I shall not consider in detail the lack of procedural safeguards in the bill because this matter has been dealt with by other witnesses. No public notice or opportunity for a hearing is mentioned at all in section 3A (c), providing for the net content regulations. Adoption of the commodity regulations provided for in section 3A (e) would be preceded by notice and "consultation" with "persons who would be affected thereby" (section 3A (f)). "Consultation" is a vague and undemanding concept and there is no limitation upon agency discretion as to its extent or scope. The requirement that commodity regulations be promulgated in conformity with the provisions of the Administrative Procedure Act offers no mandatory safeguards. The adoption of these regulations is "rulemaking" subject to section 4 of that act and that section requires no public hearing or findings based upon evidence. It requires only that, after notice

the agency shall afford interested persons an opportunity to participate in the rulemaking through submission of written data, views, or arguments (sec. 4(b)).

Even this may be dispensed with

in any situation in which the agency for good cause finds * that notice and public procedure are impracticable, unnecessary, or contrary to the public interest.

The Food and Drug Administration frequently relies upon this exception to the provision of section 4 in promulgating regulations. By that I refer to regulations which are not subject to section 701(e) of the act, which does provide for hearing, findings based on the evidence adduced at the hearing and appeal to the court of appeals in proper cases.

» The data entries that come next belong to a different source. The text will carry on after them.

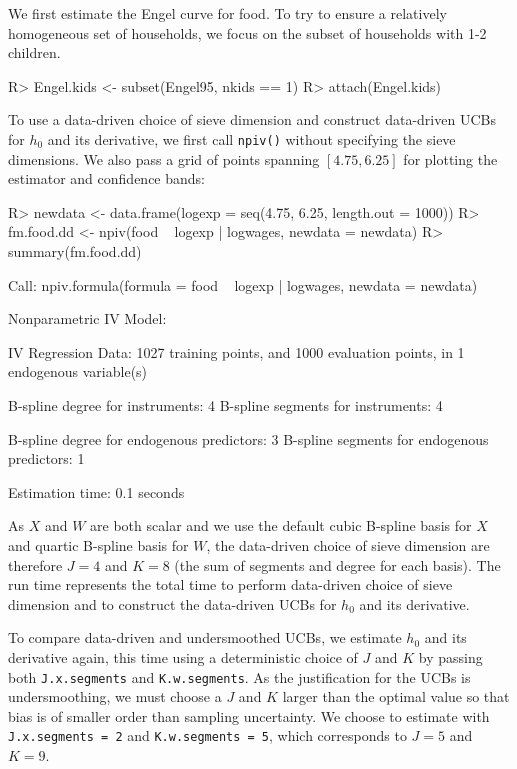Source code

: \documentclass[
]{jss}
\begin{document}
We first estimate the Engel curve for food. To try to ensure a
relatively homogeneous set of households, we focus on the subset of
households with 1-2 children.

\begin{CodeChunk}
\begin{CodeInput}
R> Engel.kids <- subset(Engel95, nkids == 1)
R> attach(Engel.kids)
\end{CodeInput}
\end{CodeChunk}

To use a data-driven choice of sieve dimension and construct data-driven
UCBs for \(h_0\) and its derivative, we first call \texttt{npiv()}
without specifying the sieve dimensions. We also pass a grid of points
spanning \([4.75, 6.25]\) for plotting the estimator and confidence
bands:

\begin{CodeChunk}
\begin{CodeInput}
R> newdata <- data.frame(logexp = seq(4.75, 6.25, length.out = 1000))
R> fm.food.dd <- npiv(food ~ logexp | logwages, newdata = newdata)
R> summary(fm.food.dd)
\end{CodeInput}
\begin{CodeOutput}
Call:
npiv.formula(formula = food ~ logexp | logwages, newdata = newdata)

Nonparametric IV Model:

IV Regression Data: 1027 training points, and 1000 evaluation points, in 1 endogenous variable(s)

B-spline degree for instruments:             4
B-spline segments for instruments:           4

B-spline degree for endogenous predictors:   3
B-spline segments for endogenous predictors: 1

Estimation time: 0.1 seconds
\end{CodeOutput}
\end{CodeChunk}

As \(X\) and \(W\) are both scalar and we use the default cubic B-spline
basis for \(X\) and quartic B-spline basis for \(W\), the data-driven
choice of sieve dimension are therefore \(J = 4\) and \(K = 8\) (the sum
of segments and degree for each basis). The run time represents the
total time to perform data-driven choice of sieve dimension and to
construct the data-driven UCBs for \(h_0\) and its derivative.

To compare data-driven and undersmoothed UCBs, we estimate \(h_0\) and
its derivative again, this time using a deterministic choice of \(J\)
and \(K\) by passing both \texttt{J.x.segments} and
\texttt{K.w.segments}. As the justification for the UCBs is
undersmoothing, we must choose a \(J\) and \(K\) larger than the optimal
value so that bias is of smaller order than sampling uncertainty. We
choose to estimate with \texttt{J.x.segments\ =\ 2} and
\texttt{K.w.segments\ =\ 5}, which corresponds to \(J = 5\) and
\(K = 9\).
\end{document}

We join with previous witnesses in opposing the lack of procedural safeguards in a bill such as S. 387. We feel strongly that the hearing and judicial review provisions of section 701 (e) of the Food, Drug and Cosmetic Act should be applicable to each of the kinds of regulations provided for in the bill. There is at least as much reason for incorporating such safeguards in a bill such as S. 387 as there was for enacting them as a basis for establishing the rules provided for in the Food, Drug, and Cosmetic Act. Next, Mr. Chairman, I have mentioned the opposition which has to the sanctions of criminal penalties and seizure of or under the act, principally by incorporation of

those provisions of the sanction provisions of the Food, Drug, and Cosmetic Act. We support the objections to such provisions.

Other witnesses have objected to the provisions of section 3A (h) (1) or the bill, which have the effect of making applicable to violations of regulations adopted under the bill, the sanctions of criminal penalties and seizure of goods prescribed under the Federal Food, Drug, and Cosmetic Act. They have likewise objected to the provision of criminal penalties for failure to submit packages and labels upon agency request pursuant to section 3A (g). We support these objections. I have already stated our objection on principle to section 3A (g). Section 2 of S. 387 provides in part that:

No amendment made by this act shall be construed to repeal, invalidate, supersede, or otherwise adversely affect ***

(d) Any provision of State law which would be valid in the absence of such amendment unless there is a direct and positive conflict between such amendment and such provision of State law.

The very life of an interstate industry such as the food industry is dependent upon its ability to make interstate shipments without running into undue numbers of conflicts between State laws on the one hand and Federal and State laws on the other.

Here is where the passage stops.